# Prompt
Omitting the pictures, restate all of the entries below exactly.

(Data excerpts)
::::

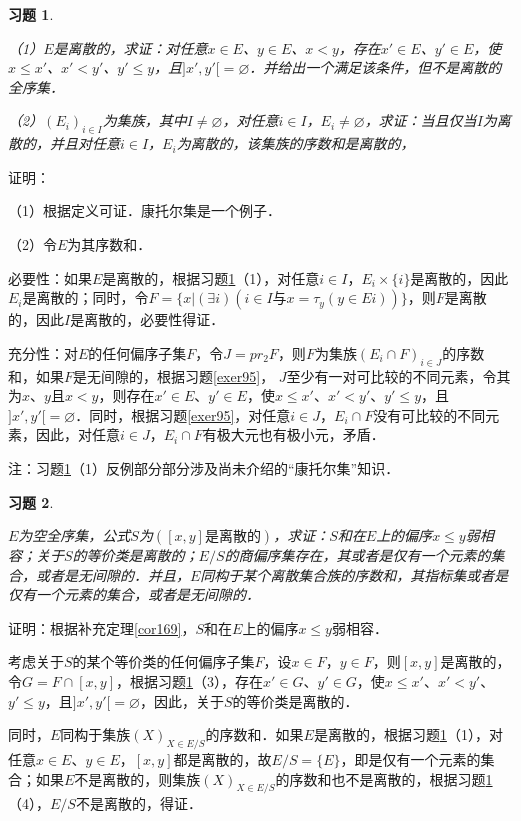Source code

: \documentclass[12pt, a4paper, oneside]{book}
\newtheorem{exer}{习题}
\begin{document}
			\begin{exer}\label{exer96}
				\hfill\par
				（1）$E$是离散的，求证：对任意$x\in E$、$y\in E$、$x<y$，存在$x'\in E$、$y'\in E$，使$x\leq x'$、$x'<y'$、$y'\leq y$，且$]x', y'[=\varnothing$．并给出一个满足该条件，但不是离散的全序集．
				\par
				（2）$(E_i)_{i\in I}$为集族，其中$I\neq \varnothing$，对任意$i\in I$，$E_i\neq \varnothing$，求证：当且仅当$I$为离散的，并且对任意$i\in I$，$E_i$为离散的，该集族的序数和是离散的，
			\end{exer}
			证明：
			\par
			（1）根据定义可证．康托尔集是一个例子．
			\par
			（2）令$E$为其序数和．
			\par
			必要性：如果$E$是离散的，根据习题\ref{exer96}（1），对任意$i\in I$，$E_i\times \{i\}$是离散的，因此$E_i$是离散的；同时，令$F=\{x|(\exists i)(i\in I\text{与}x=\tau_y(y\in Ei))\}$，则$F$是离散的，因此$I$是离散的，必要性得证．
			\par
			充分性：对$E$的任何偏序子集$F$，令$J=pr_2F$，则$F$为集族$(E_i\cap F)_{i\in J}$的序数和，如果$F$是无间隙的，根据习题\ref{exer95}， $J$至少有一对可比较的不同元素，令其为$x$、$y$且$x<y$，则存在$x'\in E$、$y'\in E$，使$x\leq x'$、$x'<y'$、$y'\leq y$，且$]x', y'[=\varnothing$．同时，根据习题\ref{exer95}，对任意$i\in J$，$E_i\cap F$没有可比较的不同元素，因此，对任意$i\in J$，$E_i\cap F$有极大元也有极小元，矛盾．
			\par
			注：习题\ref{exer96}（1）反例部分部分涉及尚未介绍的“康托尔集”知识．

			\begin{exer}\label{exer97}
				\hfill\par
				$E$为空全序集，公式$S$为$([x, y]\text{是离散的})$，求证：$S$和在$E$上的偏序$x\leq y$弱相容；关于$S$的等价类是离散的；$E/S$的商偏序集存在，其或者是仅有一个元素的集合，或者是无间隙的．并且，$E$同构于某个离散集合族的序数和，其指标集或者是仅有一个元素的集合，或者是无间隙的．
			\end{exer}
			证明：根据补充定理\ref{cor169}，$S$和在$E$上的偏序$x\leq y$弱相容．
			\par
			考虑关于$S$的某个等价类的任何偏序子集$F$，设$x\in F$，$y\in F$，则$[x, y]$是离散的，令$G=F\cap [x, y]$，根据习题\ref{exer96}（3），存在$x'\in G$、$y'\in G$，使$x\leq x'$、$x'<y'$、$y'\leq y$，且$]x', y'[=\varnothing$，因此，关于$S$的等价类是离散的．
			\par
			同时，$E$同构于集族$(X)_{X\in E/S}$的序数和．如果$E$是离散的，根据习题\ref{exer96}（1），对任意$x\in E$、$y\in E$，$[x, y]$都是离散的，故$E/S=\{E\}$，即是仅有一个元素的集合；如果$E$不是离散的，则集族$(X)_{X\in E/S}$的序数和也不是离散的，根据习题\ref{exer96}（4），$E/S$不是离散的，得证．
			
\end{document}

::::

# Solution for this exercise
Source code

: \documentclass[12pt, a4paper, oneside]{book}
\newtheorem{exer}{习题}
\begin{document}
			\begin{exer}\label{exer96}
				\hfill\par
				（1）$E$是离散的，求证：对任意$x\in E$、$y\in E$、$x<y$，存在$x'\in E$、$y'\in E$，使$x\leq x'$、$x'<y'$、$y'\leq y$，且$]x', y'[=\varnothing$．并给出一个满足该条件，但不是离散的全序集．
				\par
				（2）$(E_i)_{i\in I}$为集族，其中$I\neq \varnothing$，对任意$i\in I$，$E_i\neq \varnothing$，求证：当且仅当$I$为离散的，并且对任意$i\in I$，$E_i$为离散的，该集族的序数和是离散的，
			\end{exer}
			证明：
			\par
			（1）根据定义可证．康托尔集是一个例子．
			\par
			（2）令$E$为其序数和．
			\par
			必要性：如果$E$是离散的，根据习题\ref{exer96}（1），对任意$i\in I$，$E_i\times \{i\}$是离散的，因此$E_i$是离散的；同时，令$F=\{x|(\exists i)(i\in I\text{与}x=\tau_y(y\in Ei))\}$，则$F$是离散的，因此$I$是离散的，必要性得证．
			\par
			充分性：对$E$的任何偏序子集$F$，令$J=pr_2F$，则$F$为集族$(E_i\cap F)_{i\in J}$的序数和，如果$F$是无间隙的，根据习题\ref{exer95}， $J$至少有一对可比较的不同元素，令其为$x$、$y$且$x<y$，则存在$x'\in E$、$y'\in E$，使$x\leq x'$、$x'<y'$、$y'\leq y$，且$]x', y'[=\varnothing$．同时，根据习题\ref{exer95}，对任意$i\in J$，$E_i\cap F$没有可比较的不同元素，因此，对任意$i\in J$，$E_i\cap F$有极大元也有极小元，矛盾．
			\par
			注：习题\ref{exer96}（1）反例部分部分涉及尚未介绍的“康托尔集”知识．

			\begin{exer}\label{exer97}
				\hfill\par
				$E$为空全序集，公式$S$为$([x, y]\text{是离散的})$，求证：$S$和在$E$上的偏序$x\leq y$弱相容；关于$S$的等价类是离散的；$E/S$的商偏序集存在，其或者是仅有一个元素的集合，或者是无间隙的．并且，$E$同构于某个离散集合族的序数和，其指标集或者是仅有一个元素的集合，或者是无间隙的．
			\end{exer}
			证明：根据补充定理\ref{cor169}，$S$和在$E$上的偏序$x\leq y$弱相容．
			\par
			考虑关于$S$的某个等价类的任何偏序子集$F$，设$x\in F$，$y\in F$，则$[x, y]$是离散的，令$G=F\cap [x, y]$，根据习题\ref{exer96}（3），存在$x'\in G$、$y'\in G$，使$x\leq x'$、$x'<y'$、$y'\leq y$，且$]x', y'[=\varnothing$，因此，关于$S$的等价类是离散的．
			\par
			同时，$E$同构于集族$(X)_{X\in E/S}$的序数和．如果$E$是离散的，根据习题\ref{exer96}（1），对任意$x\in E$、$y\in E$，$[x, y]$都是离散的，故$E/S=\{E\}$，即是仅有一个元素的集合；如果$E$不是离散的，则集族$(X)_{X\in E/S}$的序数和也不是离散的，根据习题\ref{exer96}（4），$E/S$不是离散的，得证．
			
\end{document}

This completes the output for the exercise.